*Exercise brief:* Below is a block of records; reproduce all of them exactly and leave out any pictures.

*Records provided:*
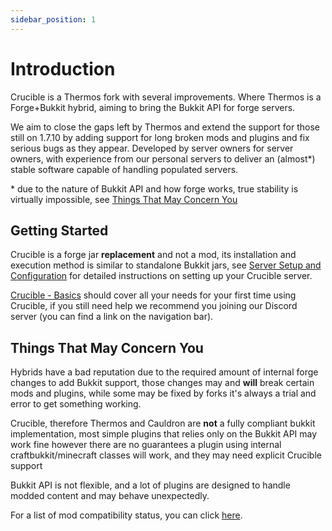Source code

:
 ```yaml
---
sidebar_position: 1
---
```


# Introduction

Crucible is a Thermos fork with several improvements. Where Thermos is a Forge+Bukkit hybrid, 
aiming to bring the Bukkit API for forge servers.

We aim to close the gaps left by Thermos and extend the support for those still on 1.7.10 by adding support for 
long broken mods and plugins and fix serious bugs as they appear.
Developed by server owners for server owners, with experience from our personal servers to deliver an (almost*) stable software
capable of handling populated servers.

\* due to the nature of Bukkit API and how forge works, true stability is virtually impossible, see [Things That May Concern You](#things-that-may-concern-you)

## Getting Started
Crucible is a forge jar **replacement** and not a mod, its installation and execution method is similar to standalone
Bukkit jars, see [Server Setup and Configuration](/docs/crucible/basics/server-setup) for detailed instructions on 
setting up your Crucible server. 

[Crucible - Basics](/docs/category/crucible---basics) should cover all your needs for your first time using Crucible, 
if you still need help we recommend you joining our Discord server (you can find a link on the navigation bar).

## Things That May Concern You

Hybrids have a bad reputation due to the required amount of internal forge changes to add Bukkit support, those changes 
may and **will** break certain mods and plugins, while some may be fixed by forks it's always a trial and error to get something working.

Crucible, therefore Thermos and Cauldron are **not** a fully compliant bukkit implementation, most simple plugins that
relies only on the Bukkit API may work fine however there are no guarantees a plugin using internal craftbukkit/minecraft
classes will work, and they may need explicit Crucible support

Bukkit API is not flexible, and a lot of plugins are designed to handle modded content and may behave unexpectedly.

For a list of mod compatibility status, you can click [here](/docs/crucible/basics/plugin-mod-compat).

*Solution below:*
Source code

:
 ```yaml
---
sidebar_position: 1
---
```


# Introduction

Crucible is a Thermos fork with several improvements. Where Thermos is a Forge+Bukkit hybrid, 
aiming to bring the Bukkit API for forge servers.

We aim to close the gaps left by Thermos and extend the support for those still on 1.7.10 by adding support for 
long broken mods and plugins and fix serious bugs as they appear.
Developed by server owners for server owners, with experience from our personal servers to deliver an (almost*) stable software
capable of handling populated servers.

\* due to the nature of Bukkit API and how forge works, true stability is virtually impossible, see [Things That May Concern You](#things-that-may-concern-you)

## Getting Started
Crucible is a forge jar **replacement** and not a mod, its installation and execution method is similar to standalone
Bukkit jars, see [Server Setup and Configuration](/docs/crucible/basics/server-setup) for detailed instructions on 
setting up your Crucible server. 

[Crucible - Basics](/docs/category/crucible---basics) should cover all your needs for your first time using Crucible, 
if you still need help we recommend you joining our Discord server (you can find a link on the navigation bar).

## Things That May Concern You

Hybrids have a bad reputation due to the required amount of internal forge changes to add Bukkit support, those changes 
may and **will** break certain mods and plugins, while some may be fixed by forks it's always a trial and error to get something working.

Crucible, therefore Thermos and Cauldron are **not** a fully compliant bukkit implementation, most simple plugins that
relies only on the Bukkit API may work fine however there are no guarantees a plugin using internal craftbukkit/minecraft
classes will work, and they may need explicit Crucible support

Bukkit API is not flexible, and a lot of plugins are designed to handle modded content and may behave unexpectedly.

For a list of mod compatibility status, you can click [here](/docs/crucible/basics/plugin-mod-compat).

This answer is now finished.